**Task**
When you reach the line containing "I2C\_1 komponenten styrer" in the entries below, begin reproducing lines exactly, and stop once the line containing "Den konfigureret til" is done.

(Data extracted from a collection)
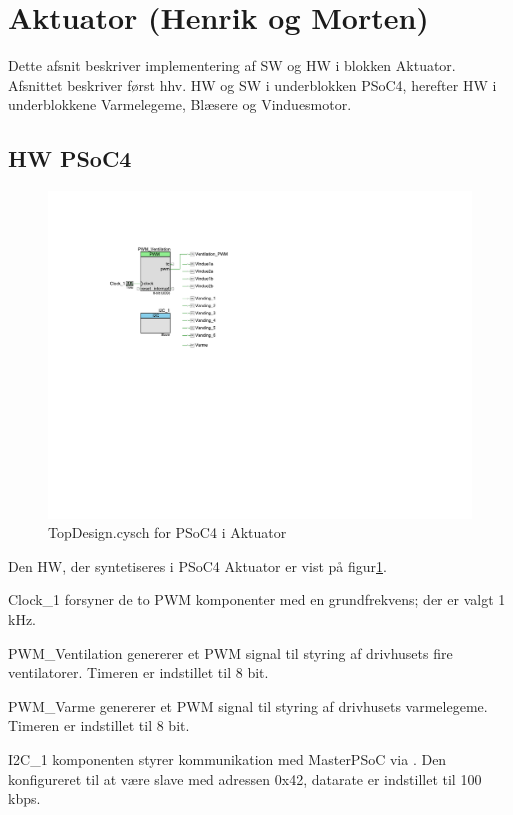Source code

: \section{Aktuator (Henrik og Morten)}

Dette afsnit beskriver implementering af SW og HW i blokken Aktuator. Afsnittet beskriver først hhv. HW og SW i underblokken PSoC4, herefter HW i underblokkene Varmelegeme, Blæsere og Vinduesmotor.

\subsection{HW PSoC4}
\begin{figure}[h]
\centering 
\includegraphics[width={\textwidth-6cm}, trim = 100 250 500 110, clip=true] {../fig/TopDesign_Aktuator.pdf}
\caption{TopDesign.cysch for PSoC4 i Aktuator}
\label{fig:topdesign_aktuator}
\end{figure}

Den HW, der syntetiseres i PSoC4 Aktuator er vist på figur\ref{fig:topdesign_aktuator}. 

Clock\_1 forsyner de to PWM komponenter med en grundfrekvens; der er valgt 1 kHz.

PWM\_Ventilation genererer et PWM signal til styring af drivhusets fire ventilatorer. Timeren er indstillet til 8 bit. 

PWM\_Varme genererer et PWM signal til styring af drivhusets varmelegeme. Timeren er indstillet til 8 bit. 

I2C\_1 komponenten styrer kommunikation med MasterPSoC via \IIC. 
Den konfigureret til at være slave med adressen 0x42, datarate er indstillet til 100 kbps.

---

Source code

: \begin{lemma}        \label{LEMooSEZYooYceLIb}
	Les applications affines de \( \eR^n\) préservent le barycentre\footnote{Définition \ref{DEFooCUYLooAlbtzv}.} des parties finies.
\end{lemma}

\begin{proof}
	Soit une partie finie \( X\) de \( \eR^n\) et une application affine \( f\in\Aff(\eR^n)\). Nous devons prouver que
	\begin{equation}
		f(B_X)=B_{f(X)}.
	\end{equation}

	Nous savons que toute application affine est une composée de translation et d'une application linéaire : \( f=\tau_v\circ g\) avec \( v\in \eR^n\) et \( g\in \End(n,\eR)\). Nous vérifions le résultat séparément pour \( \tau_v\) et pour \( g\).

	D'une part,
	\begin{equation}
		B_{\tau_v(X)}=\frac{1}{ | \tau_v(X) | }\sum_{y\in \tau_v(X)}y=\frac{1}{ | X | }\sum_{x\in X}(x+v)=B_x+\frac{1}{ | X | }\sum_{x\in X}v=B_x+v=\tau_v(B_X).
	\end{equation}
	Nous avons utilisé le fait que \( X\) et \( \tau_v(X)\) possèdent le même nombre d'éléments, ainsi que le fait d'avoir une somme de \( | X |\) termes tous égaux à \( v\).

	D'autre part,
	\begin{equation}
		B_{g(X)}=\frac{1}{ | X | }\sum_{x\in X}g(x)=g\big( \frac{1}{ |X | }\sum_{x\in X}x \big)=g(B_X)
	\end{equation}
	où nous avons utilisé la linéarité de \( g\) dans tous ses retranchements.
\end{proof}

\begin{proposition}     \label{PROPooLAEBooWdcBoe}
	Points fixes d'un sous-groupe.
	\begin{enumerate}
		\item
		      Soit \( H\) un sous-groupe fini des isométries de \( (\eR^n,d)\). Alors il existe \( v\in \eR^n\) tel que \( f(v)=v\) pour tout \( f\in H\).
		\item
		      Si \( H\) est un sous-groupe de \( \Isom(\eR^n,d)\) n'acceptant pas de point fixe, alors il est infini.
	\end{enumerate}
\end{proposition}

**Solution to this task**
I2C\_1 komponenten styrer kommunikation med MasterPSoC via \IIC. 
Den konfigureret til at være slave med adressen 0x42, datarate er indstillet til 100 kbps.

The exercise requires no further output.